Australian technology news, reviews, and guides to help you
Australian technology news, reviews, and guides to help you
Sony PlayStation 5

Don’t believe the marketing: every TV is “Ready for PlayStation 5”

Not sure if your TV will run the next PlayStation? Good news: if it was bought in the past decade, you should be fine. Possibly longer.

One of the more questionable approaches by Sony this week was to market some upcoming screens with a tagline that feels like it should help people decide on which TV to buy, but ultimately doesn’t.

Earlier in the week, Sony decided to add something that felt like a certification to two of its upcoming TVs, labelling them as “Ready for PlayStation 5”. With the release of the PS5 set for a few months from now, this sort of label could be really helpful in giving customers some firm idea of which TVs will be suitable for Sony’s next console, a system that boasts some pretty impressive power, and will no doubt look best on newer TVs.

Of course, there’s a lot of complexity in picking a new TV, and between sizes, resolutions, and technologies, much of the confusion could easily be settled with a simple label.

If you’re buying a new TV specifically because you’re buying a new console, having it pointed out that the TV is made to work with that console would be extremely helpful.

But Sony’s approach here might be less than Kosher.

Only Sony TVs carry the tagline

Sony Z8H 8K LED-backlit LCD TV (CES 2020)

Sony calls its “Ready for PlayStation 5” label a tagline made in partnership with Sony Interactive Entertainment, but it’s a tagline that will only go to Sony TVs, something Pickr confirmed with the company this week.

Officially, the tagline is aligned to “models that are capable of displaying 4K/120fps and 8K gameplay images” from the PlayStation 5, which in this case are two of Sony’s upcoming TVs, the X90H and the Z8H. The X90H can do the 4K at 120fps thing, while the Z8H can push it to 8K.

The problem is the tagline reads like a certification, similar to how select Samsung TVs are 8K certified, but that not all 8K TVs bear the tag, even if the standard should be just that: a standard.

When we asked Sony if the certification would be available for any other manufacturer, Sony told Pickr that it couldn’t speak on behalf of other manufacturers.
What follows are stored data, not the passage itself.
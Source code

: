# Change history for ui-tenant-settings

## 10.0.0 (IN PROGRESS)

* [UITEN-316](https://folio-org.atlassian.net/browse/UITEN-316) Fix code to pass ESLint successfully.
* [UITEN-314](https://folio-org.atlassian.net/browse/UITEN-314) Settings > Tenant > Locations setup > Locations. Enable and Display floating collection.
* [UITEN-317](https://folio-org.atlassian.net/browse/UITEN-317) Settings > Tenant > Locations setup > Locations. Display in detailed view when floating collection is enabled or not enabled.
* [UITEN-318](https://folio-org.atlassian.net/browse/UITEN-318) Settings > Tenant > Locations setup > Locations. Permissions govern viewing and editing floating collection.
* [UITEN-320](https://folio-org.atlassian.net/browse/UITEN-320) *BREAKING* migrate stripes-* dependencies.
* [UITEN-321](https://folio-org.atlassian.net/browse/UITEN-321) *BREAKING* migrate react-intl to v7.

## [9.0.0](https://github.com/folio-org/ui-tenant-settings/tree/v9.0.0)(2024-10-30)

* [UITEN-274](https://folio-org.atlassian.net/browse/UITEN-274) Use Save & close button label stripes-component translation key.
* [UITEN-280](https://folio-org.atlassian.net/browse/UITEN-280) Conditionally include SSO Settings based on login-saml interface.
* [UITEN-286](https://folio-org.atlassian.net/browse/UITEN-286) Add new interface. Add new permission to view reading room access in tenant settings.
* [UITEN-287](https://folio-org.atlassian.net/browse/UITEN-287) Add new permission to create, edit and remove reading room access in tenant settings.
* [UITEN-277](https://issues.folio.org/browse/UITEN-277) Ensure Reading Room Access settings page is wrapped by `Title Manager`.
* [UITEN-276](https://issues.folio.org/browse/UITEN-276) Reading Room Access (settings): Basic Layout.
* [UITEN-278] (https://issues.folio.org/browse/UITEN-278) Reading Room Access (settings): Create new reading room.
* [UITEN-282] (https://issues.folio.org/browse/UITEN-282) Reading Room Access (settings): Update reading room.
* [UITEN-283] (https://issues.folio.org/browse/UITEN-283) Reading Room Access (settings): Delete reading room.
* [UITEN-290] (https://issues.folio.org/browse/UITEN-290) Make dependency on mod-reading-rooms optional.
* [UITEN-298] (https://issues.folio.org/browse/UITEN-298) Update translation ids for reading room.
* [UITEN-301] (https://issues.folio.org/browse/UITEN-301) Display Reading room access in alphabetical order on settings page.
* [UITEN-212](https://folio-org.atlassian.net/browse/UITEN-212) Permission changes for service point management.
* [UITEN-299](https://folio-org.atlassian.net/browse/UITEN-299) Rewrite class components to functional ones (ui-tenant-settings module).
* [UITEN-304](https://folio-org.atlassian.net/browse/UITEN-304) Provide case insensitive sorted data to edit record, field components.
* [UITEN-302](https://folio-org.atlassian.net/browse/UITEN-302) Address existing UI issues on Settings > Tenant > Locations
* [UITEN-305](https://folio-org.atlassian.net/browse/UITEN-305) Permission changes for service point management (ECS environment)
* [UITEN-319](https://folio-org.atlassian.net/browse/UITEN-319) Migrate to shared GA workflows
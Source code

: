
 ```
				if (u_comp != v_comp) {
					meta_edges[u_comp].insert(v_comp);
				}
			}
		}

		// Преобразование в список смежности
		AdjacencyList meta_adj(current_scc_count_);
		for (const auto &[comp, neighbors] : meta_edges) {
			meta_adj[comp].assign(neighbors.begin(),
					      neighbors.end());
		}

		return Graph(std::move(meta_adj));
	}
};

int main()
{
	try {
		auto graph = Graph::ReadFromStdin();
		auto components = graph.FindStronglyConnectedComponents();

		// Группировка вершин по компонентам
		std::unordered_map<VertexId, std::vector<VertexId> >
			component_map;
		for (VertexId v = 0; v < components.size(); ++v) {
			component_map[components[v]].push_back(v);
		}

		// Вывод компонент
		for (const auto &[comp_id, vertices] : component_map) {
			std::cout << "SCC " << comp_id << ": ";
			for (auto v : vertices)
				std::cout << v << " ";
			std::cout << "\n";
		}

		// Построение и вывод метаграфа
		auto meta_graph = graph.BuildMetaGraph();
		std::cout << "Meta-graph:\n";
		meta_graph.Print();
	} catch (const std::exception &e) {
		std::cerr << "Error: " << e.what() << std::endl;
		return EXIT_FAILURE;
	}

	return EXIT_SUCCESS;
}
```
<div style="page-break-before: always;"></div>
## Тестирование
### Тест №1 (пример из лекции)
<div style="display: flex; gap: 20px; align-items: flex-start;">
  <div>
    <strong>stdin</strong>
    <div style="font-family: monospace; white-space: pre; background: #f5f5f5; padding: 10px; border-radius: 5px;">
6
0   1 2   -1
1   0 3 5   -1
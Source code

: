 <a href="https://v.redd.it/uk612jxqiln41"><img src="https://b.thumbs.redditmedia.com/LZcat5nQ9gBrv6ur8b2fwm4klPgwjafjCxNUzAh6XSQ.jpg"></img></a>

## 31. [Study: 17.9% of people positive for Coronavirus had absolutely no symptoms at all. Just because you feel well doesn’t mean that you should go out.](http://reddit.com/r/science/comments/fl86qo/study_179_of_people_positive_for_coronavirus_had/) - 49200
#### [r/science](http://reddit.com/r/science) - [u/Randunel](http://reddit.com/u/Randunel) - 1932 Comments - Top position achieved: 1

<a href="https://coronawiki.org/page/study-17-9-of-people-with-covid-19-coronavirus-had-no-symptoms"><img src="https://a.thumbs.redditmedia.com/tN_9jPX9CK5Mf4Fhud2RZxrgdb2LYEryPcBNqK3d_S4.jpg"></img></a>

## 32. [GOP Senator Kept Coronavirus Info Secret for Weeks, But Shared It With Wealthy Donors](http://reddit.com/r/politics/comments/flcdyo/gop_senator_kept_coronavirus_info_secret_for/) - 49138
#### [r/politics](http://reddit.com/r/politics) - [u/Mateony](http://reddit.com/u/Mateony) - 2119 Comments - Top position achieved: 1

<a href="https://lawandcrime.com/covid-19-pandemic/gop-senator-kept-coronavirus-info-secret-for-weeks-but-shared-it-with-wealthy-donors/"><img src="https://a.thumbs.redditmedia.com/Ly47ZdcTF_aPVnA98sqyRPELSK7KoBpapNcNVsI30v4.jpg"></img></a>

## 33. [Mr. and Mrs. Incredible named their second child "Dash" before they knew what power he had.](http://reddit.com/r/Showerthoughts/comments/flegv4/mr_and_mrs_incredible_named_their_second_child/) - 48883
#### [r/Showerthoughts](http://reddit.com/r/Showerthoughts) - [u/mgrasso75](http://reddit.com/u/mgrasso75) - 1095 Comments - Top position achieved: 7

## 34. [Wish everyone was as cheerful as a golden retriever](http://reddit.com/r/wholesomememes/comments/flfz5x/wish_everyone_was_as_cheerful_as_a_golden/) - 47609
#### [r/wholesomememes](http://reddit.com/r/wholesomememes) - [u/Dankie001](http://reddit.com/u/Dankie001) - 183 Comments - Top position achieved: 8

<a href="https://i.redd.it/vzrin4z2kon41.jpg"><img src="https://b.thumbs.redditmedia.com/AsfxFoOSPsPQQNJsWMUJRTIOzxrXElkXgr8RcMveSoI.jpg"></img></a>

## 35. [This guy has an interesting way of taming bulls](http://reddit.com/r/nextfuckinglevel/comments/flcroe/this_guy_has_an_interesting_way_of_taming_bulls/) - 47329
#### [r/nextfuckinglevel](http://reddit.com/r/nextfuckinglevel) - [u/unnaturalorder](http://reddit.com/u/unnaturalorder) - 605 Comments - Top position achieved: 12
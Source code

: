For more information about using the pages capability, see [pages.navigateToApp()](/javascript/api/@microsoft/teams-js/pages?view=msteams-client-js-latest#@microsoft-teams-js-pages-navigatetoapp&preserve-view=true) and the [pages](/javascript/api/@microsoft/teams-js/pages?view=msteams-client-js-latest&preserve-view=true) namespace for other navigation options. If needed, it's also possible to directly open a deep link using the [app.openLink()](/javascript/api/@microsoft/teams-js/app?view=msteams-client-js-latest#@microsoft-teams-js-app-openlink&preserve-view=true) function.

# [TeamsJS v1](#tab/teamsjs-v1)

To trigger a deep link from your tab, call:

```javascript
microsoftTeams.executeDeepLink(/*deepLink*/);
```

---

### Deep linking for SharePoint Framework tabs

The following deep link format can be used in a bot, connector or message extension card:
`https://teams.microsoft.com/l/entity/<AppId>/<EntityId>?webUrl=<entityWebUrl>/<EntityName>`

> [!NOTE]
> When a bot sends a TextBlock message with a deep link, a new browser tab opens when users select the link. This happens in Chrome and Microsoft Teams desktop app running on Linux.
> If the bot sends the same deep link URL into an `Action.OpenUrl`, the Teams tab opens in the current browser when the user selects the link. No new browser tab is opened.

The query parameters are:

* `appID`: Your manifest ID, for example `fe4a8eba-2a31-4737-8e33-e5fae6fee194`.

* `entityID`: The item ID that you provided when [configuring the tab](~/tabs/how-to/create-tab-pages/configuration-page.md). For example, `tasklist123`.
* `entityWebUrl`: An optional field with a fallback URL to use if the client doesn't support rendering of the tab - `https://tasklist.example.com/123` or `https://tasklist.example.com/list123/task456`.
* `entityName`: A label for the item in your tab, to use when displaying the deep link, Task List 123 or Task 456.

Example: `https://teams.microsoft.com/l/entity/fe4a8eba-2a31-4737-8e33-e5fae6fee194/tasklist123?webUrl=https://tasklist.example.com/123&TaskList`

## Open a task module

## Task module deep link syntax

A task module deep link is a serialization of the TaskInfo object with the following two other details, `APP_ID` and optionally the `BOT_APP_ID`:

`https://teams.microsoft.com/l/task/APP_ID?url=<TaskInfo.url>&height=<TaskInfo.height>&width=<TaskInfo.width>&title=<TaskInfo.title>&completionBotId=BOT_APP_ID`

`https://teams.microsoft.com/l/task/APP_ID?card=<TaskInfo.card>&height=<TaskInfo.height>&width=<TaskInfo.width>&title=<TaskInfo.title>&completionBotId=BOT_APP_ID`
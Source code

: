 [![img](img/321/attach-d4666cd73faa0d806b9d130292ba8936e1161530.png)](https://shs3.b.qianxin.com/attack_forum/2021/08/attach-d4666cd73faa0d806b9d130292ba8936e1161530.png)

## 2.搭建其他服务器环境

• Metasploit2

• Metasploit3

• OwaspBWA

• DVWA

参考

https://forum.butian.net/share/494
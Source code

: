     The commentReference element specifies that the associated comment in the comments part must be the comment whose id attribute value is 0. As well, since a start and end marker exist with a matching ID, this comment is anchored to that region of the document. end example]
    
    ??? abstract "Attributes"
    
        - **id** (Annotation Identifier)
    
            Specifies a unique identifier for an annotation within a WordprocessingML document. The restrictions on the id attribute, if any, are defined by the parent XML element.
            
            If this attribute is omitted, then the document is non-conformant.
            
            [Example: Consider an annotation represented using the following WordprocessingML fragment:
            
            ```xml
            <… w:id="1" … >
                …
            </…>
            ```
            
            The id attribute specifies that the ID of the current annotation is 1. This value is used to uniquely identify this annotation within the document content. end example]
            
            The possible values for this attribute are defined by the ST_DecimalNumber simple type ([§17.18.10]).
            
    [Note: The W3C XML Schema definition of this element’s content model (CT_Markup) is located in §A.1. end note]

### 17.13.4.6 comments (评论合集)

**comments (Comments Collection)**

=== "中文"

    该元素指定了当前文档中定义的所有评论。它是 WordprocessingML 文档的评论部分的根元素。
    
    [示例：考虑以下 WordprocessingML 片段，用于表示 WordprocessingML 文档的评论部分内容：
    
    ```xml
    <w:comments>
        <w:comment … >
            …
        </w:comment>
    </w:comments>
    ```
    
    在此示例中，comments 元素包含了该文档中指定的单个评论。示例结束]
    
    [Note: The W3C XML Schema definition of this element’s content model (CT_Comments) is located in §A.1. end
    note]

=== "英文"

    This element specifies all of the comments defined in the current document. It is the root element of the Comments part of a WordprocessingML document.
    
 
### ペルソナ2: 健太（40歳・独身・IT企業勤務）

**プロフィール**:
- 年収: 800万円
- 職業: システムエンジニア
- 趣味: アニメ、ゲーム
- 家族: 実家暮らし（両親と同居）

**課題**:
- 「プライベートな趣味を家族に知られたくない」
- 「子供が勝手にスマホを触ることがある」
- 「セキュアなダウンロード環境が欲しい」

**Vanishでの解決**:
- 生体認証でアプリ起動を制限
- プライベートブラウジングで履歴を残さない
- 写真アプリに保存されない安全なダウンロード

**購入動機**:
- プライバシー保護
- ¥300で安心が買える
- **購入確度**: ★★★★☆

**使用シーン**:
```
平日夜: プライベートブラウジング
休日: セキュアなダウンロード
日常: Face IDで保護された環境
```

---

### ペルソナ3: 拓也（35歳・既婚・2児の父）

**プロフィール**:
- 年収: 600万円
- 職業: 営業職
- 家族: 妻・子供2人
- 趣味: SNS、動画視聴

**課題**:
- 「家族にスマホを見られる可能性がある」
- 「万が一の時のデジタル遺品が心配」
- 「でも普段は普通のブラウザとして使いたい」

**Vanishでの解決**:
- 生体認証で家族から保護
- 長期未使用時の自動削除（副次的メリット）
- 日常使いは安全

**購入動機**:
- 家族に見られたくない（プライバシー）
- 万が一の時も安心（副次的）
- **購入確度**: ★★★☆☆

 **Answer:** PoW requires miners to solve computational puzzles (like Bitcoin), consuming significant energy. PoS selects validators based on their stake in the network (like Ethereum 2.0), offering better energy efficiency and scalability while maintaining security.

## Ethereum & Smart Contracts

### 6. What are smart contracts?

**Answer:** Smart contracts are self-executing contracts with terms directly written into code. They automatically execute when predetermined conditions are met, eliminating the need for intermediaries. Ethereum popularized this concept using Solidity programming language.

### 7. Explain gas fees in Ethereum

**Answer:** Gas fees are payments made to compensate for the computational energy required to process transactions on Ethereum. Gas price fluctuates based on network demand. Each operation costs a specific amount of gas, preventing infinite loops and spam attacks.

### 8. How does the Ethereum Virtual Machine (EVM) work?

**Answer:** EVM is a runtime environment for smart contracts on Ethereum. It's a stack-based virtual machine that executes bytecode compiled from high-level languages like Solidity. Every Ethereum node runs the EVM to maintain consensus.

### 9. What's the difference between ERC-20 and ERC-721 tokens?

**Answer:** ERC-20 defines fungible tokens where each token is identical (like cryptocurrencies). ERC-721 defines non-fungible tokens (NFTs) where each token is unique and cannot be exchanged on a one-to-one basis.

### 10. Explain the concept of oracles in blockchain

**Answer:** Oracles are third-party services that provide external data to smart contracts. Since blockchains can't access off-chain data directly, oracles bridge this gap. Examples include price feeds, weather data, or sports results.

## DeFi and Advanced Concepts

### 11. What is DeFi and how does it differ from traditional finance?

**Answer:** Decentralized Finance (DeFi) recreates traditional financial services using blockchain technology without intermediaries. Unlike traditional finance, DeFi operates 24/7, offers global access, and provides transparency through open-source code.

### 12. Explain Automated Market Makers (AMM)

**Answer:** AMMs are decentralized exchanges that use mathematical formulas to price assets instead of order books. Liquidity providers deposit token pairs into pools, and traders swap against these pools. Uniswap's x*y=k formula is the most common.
When pressed if Sony would allow competitor TVs supporting the 4K/120p standard to be labelled as “Ready for PlayStation 5”, Sony said:

“Ready for PlayStation is not a certification but a tagline developed by Sony to highlight the TV models (X90H and Z8H) in its range which are Ready for PS5 because they have the ability to display 4K/120 fps.”

It essentially means that Sony’s tagline could be supported by other TVs, though if Sony trademarks it, we may not see that at all.

And while “Ready for PlayStation 5” may already confuse customers if it’s only on Sony TVs, it’s just one half of the problem.

It’s not just new TVs that are “ready”

LG’s 2020 8K OLED TV supports 4K at 120fps

While new TVs will undoubtedly offer a better experience than older screens, thanks in part to the newer technologies found in them, the point is that any TV should be “ready for PlayStation 5”.

The point here is that any and every TV is ready for the new console, much like how any and every TV from the past decade or two should be fine for either it or the Xbox One X.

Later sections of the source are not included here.